Mezopotamya’nın kadim topraklarının gizemi
sardı beni her eserde, türküler, şiirler, destanlar sardı etrafımı bu
topraklardan doğan. Mezopotamya’nın geçmişten günümüze bildiğim tüm sanatları
var hepsinde.
Ahmet Güneştekin Anadolu’yu çok iyi
özümsemiş bir sanatçı. Onun diğer işlerini bilenler anlarlar ne demek
istediğimi. “Güneşin İzinde” belgeselleri ve yaptığı daha pek çok iş.

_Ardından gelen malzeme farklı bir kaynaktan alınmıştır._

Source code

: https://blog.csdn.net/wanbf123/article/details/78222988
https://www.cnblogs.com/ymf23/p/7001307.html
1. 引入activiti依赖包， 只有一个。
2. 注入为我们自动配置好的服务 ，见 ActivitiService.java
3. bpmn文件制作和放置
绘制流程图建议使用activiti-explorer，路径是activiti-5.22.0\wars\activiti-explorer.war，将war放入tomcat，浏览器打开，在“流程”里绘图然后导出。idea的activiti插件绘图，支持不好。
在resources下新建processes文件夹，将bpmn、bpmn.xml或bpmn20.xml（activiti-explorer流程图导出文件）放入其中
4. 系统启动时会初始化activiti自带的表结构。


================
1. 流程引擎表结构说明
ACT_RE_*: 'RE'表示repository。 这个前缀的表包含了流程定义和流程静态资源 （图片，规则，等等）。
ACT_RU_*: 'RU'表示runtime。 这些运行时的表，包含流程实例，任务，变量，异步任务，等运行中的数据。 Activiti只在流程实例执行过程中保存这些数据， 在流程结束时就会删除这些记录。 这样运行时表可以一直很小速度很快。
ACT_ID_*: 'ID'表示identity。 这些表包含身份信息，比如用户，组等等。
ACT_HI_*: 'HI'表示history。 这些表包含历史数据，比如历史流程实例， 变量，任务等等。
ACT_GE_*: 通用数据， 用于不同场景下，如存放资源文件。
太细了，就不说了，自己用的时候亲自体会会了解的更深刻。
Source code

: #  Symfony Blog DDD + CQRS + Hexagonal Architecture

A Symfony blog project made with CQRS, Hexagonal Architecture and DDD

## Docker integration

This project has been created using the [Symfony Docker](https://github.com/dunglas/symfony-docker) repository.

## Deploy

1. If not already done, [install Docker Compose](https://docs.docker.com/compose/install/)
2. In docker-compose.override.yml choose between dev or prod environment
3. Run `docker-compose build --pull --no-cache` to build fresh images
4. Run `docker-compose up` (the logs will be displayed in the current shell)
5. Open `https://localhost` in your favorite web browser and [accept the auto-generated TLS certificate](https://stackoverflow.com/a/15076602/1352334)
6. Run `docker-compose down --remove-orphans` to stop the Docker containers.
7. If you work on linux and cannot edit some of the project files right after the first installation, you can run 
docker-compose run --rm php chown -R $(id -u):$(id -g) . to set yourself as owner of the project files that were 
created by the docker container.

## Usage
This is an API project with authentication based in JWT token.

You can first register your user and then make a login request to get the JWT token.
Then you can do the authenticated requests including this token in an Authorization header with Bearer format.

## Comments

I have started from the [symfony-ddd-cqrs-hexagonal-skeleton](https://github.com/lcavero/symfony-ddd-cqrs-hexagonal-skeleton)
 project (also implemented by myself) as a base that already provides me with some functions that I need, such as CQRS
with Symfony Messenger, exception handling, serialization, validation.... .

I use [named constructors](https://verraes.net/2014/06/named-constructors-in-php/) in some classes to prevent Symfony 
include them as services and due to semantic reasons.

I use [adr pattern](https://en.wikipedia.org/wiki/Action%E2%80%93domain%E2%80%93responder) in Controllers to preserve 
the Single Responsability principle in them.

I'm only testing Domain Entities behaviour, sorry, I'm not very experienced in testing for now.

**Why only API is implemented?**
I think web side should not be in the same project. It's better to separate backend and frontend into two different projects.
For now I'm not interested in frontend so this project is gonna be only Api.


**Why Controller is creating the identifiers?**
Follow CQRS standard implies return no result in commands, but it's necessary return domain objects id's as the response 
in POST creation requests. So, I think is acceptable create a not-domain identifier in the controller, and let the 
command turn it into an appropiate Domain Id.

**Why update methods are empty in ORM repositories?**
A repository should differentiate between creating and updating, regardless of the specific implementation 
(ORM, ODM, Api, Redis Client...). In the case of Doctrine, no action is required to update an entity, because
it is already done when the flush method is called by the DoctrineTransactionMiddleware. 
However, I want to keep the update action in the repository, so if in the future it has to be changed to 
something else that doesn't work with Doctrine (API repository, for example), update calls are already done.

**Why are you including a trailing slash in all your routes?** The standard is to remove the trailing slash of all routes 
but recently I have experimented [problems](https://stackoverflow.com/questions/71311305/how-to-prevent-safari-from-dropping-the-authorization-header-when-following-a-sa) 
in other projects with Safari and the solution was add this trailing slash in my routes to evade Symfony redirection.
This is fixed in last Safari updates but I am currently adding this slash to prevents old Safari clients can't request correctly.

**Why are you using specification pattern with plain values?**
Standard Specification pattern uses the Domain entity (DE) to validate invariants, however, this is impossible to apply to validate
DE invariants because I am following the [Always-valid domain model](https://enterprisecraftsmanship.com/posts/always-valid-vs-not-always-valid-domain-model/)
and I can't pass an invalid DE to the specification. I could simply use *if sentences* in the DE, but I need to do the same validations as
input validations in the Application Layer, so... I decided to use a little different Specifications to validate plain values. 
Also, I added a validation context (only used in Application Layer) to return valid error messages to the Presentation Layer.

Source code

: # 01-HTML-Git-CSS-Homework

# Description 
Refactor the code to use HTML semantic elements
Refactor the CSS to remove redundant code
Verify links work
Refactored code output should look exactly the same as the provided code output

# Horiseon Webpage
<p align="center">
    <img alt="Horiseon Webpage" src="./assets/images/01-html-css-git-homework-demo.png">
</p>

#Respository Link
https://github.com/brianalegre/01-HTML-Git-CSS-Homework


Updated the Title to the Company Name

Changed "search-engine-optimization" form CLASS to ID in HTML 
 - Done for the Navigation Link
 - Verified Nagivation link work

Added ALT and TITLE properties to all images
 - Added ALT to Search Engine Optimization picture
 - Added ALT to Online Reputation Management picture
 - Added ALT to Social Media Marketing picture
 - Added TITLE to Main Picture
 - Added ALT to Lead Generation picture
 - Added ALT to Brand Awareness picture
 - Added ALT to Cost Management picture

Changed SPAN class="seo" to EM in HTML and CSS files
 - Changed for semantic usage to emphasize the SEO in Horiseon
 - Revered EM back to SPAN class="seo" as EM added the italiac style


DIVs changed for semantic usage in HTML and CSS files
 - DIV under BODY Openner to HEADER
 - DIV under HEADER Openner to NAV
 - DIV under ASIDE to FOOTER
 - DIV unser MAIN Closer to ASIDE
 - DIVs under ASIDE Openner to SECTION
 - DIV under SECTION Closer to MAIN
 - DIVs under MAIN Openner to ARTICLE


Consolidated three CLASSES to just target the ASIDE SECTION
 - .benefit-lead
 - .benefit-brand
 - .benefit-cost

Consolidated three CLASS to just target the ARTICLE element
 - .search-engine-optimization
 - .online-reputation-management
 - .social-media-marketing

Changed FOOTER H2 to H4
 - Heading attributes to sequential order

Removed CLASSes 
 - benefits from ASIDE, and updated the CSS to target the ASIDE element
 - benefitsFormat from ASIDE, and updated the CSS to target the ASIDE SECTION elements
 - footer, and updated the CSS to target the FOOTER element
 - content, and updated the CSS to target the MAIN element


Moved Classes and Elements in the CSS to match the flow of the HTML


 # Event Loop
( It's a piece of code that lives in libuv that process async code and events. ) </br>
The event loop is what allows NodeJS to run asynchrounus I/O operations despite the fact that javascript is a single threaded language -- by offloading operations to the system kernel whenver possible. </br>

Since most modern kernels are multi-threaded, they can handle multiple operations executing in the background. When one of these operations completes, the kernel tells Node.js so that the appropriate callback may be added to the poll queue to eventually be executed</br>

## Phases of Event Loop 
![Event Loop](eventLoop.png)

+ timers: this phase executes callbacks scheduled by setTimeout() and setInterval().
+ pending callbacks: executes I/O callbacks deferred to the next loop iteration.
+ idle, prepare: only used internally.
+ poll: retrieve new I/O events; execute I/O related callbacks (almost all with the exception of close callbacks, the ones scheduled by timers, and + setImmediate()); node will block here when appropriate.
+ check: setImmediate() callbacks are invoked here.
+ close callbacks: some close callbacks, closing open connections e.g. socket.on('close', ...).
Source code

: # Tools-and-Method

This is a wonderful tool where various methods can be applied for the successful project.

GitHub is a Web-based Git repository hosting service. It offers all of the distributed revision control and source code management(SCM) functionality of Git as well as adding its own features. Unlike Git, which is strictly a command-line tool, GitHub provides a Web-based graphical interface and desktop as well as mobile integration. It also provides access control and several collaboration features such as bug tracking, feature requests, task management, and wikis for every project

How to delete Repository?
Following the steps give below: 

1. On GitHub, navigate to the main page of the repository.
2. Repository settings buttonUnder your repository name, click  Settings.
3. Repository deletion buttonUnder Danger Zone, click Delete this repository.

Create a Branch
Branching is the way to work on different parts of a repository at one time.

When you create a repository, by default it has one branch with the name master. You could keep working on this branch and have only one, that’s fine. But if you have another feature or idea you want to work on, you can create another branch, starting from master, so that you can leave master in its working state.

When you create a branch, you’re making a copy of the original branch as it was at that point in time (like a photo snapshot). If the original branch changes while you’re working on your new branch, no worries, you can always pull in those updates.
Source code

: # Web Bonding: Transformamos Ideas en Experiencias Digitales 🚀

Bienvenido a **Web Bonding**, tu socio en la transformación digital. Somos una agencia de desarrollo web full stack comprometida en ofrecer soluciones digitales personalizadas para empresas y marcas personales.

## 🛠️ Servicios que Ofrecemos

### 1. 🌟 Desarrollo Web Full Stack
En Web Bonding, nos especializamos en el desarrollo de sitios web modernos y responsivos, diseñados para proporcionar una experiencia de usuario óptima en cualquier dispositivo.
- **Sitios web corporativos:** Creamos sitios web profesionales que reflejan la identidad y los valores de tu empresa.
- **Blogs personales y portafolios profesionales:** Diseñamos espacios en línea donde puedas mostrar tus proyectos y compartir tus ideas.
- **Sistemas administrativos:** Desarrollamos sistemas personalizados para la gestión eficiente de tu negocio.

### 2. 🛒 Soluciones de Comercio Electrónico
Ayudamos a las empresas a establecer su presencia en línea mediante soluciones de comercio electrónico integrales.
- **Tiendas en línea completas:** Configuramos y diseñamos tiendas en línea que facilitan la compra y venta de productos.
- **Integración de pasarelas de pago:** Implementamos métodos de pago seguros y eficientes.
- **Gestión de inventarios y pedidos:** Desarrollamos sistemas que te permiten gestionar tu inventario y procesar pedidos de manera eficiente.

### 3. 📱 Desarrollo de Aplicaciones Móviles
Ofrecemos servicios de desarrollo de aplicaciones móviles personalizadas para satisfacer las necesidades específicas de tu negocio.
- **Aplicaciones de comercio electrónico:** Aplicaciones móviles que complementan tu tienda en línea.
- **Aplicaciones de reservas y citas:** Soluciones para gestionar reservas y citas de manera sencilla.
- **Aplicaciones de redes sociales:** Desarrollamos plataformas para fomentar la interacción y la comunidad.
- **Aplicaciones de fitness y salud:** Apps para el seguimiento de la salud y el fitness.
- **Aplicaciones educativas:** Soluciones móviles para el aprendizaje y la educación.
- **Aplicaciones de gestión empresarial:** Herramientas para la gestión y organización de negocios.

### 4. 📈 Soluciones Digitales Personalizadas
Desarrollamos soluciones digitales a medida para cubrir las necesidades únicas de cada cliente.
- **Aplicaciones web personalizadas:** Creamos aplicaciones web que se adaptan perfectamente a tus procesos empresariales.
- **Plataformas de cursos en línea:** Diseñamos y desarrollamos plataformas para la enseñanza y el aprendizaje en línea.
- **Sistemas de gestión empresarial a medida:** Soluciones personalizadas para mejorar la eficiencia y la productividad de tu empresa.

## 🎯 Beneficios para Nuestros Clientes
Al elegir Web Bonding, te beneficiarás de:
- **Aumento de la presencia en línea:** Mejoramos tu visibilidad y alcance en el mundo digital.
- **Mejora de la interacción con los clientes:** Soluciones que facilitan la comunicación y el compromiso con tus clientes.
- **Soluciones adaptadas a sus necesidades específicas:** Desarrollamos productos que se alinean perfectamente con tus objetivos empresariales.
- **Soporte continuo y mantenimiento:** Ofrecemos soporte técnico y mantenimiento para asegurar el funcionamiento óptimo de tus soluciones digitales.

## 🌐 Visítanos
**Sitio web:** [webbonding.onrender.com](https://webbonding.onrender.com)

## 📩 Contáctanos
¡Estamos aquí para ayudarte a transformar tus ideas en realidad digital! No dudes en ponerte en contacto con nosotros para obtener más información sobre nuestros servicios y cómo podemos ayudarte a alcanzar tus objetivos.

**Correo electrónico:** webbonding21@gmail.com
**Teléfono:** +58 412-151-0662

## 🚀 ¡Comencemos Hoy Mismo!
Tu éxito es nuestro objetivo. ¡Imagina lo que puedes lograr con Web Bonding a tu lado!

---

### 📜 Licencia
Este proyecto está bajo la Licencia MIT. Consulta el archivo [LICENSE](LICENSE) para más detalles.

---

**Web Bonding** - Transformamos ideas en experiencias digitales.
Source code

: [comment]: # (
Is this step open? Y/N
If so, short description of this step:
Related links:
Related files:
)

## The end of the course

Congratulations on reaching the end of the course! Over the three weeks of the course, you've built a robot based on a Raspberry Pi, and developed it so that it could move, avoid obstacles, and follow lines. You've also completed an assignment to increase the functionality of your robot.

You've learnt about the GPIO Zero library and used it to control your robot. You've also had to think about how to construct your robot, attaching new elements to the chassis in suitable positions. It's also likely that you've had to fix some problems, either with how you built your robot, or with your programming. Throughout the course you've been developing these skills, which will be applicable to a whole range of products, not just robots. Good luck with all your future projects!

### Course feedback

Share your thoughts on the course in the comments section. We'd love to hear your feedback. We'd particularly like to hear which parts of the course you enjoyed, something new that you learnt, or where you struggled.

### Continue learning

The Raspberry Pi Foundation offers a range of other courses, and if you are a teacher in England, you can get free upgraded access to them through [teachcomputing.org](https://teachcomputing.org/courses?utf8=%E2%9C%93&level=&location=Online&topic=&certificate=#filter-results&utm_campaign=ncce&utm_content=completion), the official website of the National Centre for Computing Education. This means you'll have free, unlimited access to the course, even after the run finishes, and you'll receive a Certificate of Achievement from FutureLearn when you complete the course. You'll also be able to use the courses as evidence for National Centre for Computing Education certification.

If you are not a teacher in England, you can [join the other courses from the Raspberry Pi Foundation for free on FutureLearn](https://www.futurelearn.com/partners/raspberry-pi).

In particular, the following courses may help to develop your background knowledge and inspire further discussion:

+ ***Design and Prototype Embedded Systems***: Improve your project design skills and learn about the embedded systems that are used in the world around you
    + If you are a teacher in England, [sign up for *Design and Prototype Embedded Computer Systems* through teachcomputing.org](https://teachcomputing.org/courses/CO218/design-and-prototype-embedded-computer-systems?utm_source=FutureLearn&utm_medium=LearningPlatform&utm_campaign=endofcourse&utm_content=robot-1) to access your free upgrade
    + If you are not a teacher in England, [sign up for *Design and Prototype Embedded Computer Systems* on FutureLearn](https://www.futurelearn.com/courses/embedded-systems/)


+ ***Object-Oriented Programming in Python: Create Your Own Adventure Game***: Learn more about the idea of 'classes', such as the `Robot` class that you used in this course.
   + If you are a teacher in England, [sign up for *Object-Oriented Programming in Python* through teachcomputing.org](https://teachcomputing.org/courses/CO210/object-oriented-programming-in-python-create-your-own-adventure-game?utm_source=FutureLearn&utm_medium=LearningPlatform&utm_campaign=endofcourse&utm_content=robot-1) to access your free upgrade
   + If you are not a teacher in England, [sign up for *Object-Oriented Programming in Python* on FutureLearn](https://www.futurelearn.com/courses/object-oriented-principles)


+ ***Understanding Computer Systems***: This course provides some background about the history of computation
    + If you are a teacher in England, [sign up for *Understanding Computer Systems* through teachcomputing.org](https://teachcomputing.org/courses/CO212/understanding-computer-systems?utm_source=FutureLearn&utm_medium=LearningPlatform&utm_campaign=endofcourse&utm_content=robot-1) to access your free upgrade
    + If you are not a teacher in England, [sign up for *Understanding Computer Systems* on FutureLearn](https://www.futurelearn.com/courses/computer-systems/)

Şahmeran, Simurg, Troya, Güneşe Açılan Kapılar,
Mevlana, Paradoks ve Yüzleşme onlarca eser ve konu arasında beni en çok
heyecanlandıranlar oldu, ne yalan söyleyeyim…
“Paradoks” fenomen diye
adlandırılabilecek eserlerden. Benim içimi acıttı aslında. Bölünmüşlükleri
gördüm. Bütünden parçalara ve parçalardan bütüne gitmeyi değil de,
parçalanmışlıkları gördüm.
“Güneşe Açılan Kapılar”
defalarca dönüp dolaşıp önüne gittiğim eserlerden biri oldu. İnanılmaz bir
detay var orada benim için ve o detay Ahmet Güneştekin’in evrensel boyutunu,
evrensel kimliğini gözler önüne seriyor. Üç dinin kapısı duruyor karşınızda, o
kapılara ulaştıran serüven, detaylar, renkler… Alıp götürüyor sizi. Ama
bitirmiyor orada. Üç kapıdan sonra öyle bir yol, öyle bir detay var ki, sizi içine
alıp orada olmayan evrensel kapının önüne götürüp bırakıveriyor. Mor rengiyle
de evrenselliğin gerçek aynası o yol. Kendimi “Bilgi Kitabı”nın kapağına
bakıyor gibi hissettim. İnanın defalarca dönüp dolaşıp o odaya gittim ve o
eserin karşısından zor ayrıldım.
Bir diğer heyecanı da sergiye
adını veren eserlerin olduğu odada yaşadım. O odaya da defalarca gidip
dakikalarca kalıp inceledim hepsini tek tek. Tabii boyum yettiğince ve gözlerim
detayları görebildiğince. Bahsettiğim eserler “Yüzleşme” adı verilen muhteşem
yapıtlar.
“Yüzleşme” bazı detaylarıyla beni nefessiz bıraktı,
Mezopotamya’nın orta yerinde cayır cayır yaktı.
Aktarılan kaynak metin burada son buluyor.